In those early days, the settlers had kept their faith by gathering in their houses. After more years had passed and the population became larger, this was no longer feasible, and in 1753 the Reformed Church of Shawangunk was chartered. Its church in the nearby hamlet of Bruynswick, also listed on the National Register, is the oldest building in continuous use by what is now the Reformed Church in America.

===1767–1774: Establishment of the New Hurley church===

At that time, the farmers in the New Hurley area were able to reach the church by means of a bridge across the Wallkill. In September 1767, a flood washed that bridge away, greatly inconveniencing those members of the congregation who lived east of the river. They appealed to the church's consistory to let them build a new church they could reach, but were rejected out of concern that a new church so close to the existing one would deprive it of members and resources, and urged the petitioners to be "patiently content with the present divine arrangement."

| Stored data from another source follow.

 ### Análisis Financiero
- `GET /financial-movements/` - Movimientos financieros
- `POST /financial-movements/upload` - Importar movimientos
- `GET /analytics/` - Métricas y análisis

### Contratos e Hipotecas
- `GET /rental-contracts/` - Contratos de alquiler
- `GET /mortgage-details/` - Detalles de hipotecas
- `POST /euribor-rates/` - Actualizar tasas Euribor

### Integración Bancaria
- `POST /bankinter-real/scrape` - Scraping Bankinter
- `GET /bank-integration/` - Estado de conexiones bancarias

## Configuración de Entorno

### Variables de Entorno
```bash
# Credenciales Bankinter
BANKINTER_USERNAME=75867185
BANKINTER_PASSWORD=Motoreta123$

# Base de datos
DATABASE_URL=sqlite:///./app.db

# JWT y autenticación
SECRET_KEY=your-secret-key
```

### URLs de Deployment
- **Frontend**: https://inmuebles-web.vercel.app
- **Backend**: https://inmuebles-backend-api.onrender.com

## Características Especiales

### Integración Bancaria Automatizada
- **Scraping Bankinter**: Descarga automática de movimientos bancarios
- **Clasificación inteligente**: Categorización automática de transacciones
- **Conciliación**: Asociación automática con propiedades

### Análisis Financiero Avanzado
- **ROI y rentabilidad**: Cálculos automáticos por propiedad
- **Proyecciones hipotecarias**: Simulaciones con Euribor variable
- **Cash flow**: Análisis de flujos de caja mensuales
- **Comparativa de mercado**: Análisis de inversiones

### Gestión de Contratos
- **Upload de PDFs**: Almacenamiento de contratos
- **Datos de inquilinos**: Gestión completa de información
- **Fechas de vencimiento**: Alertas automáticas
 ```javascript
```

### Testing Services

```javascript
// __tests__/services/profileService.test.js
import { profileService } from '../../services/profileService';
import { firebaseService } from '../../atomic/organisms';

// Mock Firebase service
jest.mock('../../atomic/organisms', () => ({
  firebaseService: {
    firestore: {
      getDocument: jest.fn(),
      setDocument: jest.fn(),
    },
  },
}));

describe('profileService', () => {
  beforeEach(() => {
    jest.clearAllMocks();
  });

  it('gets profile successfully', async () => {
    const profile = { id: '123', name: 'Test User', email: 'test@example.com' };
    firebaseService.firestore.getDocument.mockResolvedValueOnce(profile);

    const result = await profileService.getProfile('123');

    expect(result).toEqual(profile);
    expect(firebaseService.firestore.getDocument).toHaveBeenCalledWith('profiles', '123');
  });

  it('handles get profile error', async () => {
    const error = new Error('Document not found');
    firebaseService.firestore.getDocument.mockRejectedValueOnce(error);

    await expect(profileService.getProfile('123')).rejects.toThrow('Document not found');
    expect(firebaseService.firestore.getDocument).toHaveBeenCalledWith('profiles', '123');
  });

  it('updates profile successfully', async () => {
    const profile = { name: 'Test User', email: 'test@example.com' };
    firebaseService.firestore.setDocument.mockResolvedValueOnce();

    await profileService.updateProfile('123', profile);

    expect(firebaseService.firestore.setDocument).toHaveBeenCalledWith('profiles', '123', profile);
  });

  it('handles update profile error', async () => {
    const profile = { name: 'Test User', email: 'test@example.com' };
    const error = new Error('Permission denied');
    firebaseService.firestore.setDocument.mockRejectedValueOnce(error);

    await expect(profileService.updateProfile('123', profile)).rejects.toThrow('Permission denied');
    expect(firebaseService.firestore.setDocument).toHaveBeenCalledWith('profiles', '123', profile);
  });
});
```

Two years of the arrangement did not make them any more patient. They appealed to the consistory again in 1769, but received no reply. So instead they went up to the classis which governed the area's Reformed churches. After some deliberation, a committee appointed by the classis concluded that "the aforesaid community [should] in a friendly manner be permitted to accomplish their desire to be constituted into a church." However, to avoid the potential diversion of resources from the existing Bruynswick church, the classis required that the new church be located some distance away from the Wallkill.

A majority vote of the putative congregants chose the present site for the church, as yet unbuilt. The congregation was formally established in late 1770. Three years later, the church bought the land the current structure stands on and began building the first church, using the timber felled in clearing the property to build a plain 30 by 40 ft wooden structure. The building had no heat of its own—members brought their own foot stoves to keep warm during winter services.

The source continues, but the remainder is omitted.